Predicting antibacterial activity, efficacy, and hemotoxicity of peptides using an explainable machine learning framework

Abstract

Antimicrobial peptides have emerged as a potential alternative to combat the growing threat towards antimicrobial resistance. Owing to a large number of possible combinations of twenty naturally occurring amino acids, it is extremely resource intensive to experimentally identify whether a given peptide has desired therapeutic properties. To expedite the screening of therapeutic peptides, we propose a classification framework that can simultaneously predict the antibacterial activity, hemotoxicity, and efficacy against three most common pathogens i.e., Staphylococcus aureus, Escherichia coli, and Pseudomonas aeruginosa for any given peptide.
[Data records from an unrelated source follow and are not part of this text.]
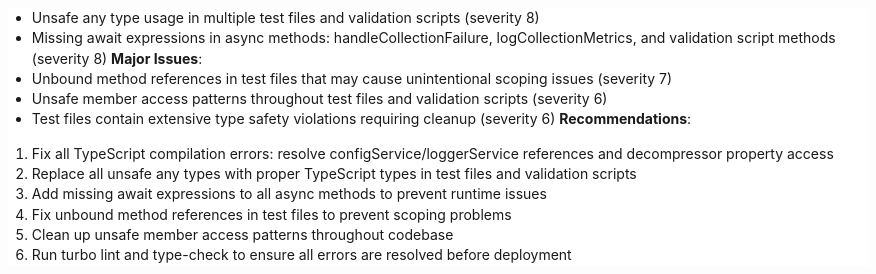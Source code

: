 - Unsafe any type usage in multiple test files and validation scripts (severity 8)
- Missing await expressions in async methods: handleCollectionFailure, logCollectionMetrics, and validation script methods (severity 8)
**Major Issues**:
- Unbound method references in test files that may cause unintentional scoping issues (severity 7)
- Unsafe member access patterns throughout test files and validation scripts (severity 6)
- Test files contain extensive type safety violations requiring cleanup (severity 6)
**Recommendations**: 
1. Fix all TypeScript compilation errors: resolve configService/loggerService references and decompressor property access
2. Replace all unsafe any types with proper TypeScript types in test files and validation scripts
3. Add missing await expressions to all async methods to prevent runtime issues
4. Fix unbound method references in test files to prevent scoping problems
5. Clean up unsafe member access patterns throughout codebase
6. Run turbo lint and type-check to ensure all errors are resolved before deployment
The proposed framework uses support vector machine algorithm with amino acid compositions, sequence analysis, and physicochemical properties as features to develop three binary classifiers. Our models resulted in accuracies of 97.3 %, 86.2 %, and 84.1 % for antibacterial activity, combined efficacy against all three pathogens, and hemotoxicity, respectively. Explainable machine learning algorithm was implemented for each model to elucidate meaningful insights. It was evident that physicochemical properties along with the occurrence of certain amino acids play the most important role in determining antibacterial activity, efficacy, and hemolytic activity of peptides. The entire framework is made accessible freely in form of a web tool, which will further aid in rapid screening of antibacterial peptides with high therapeutic potential.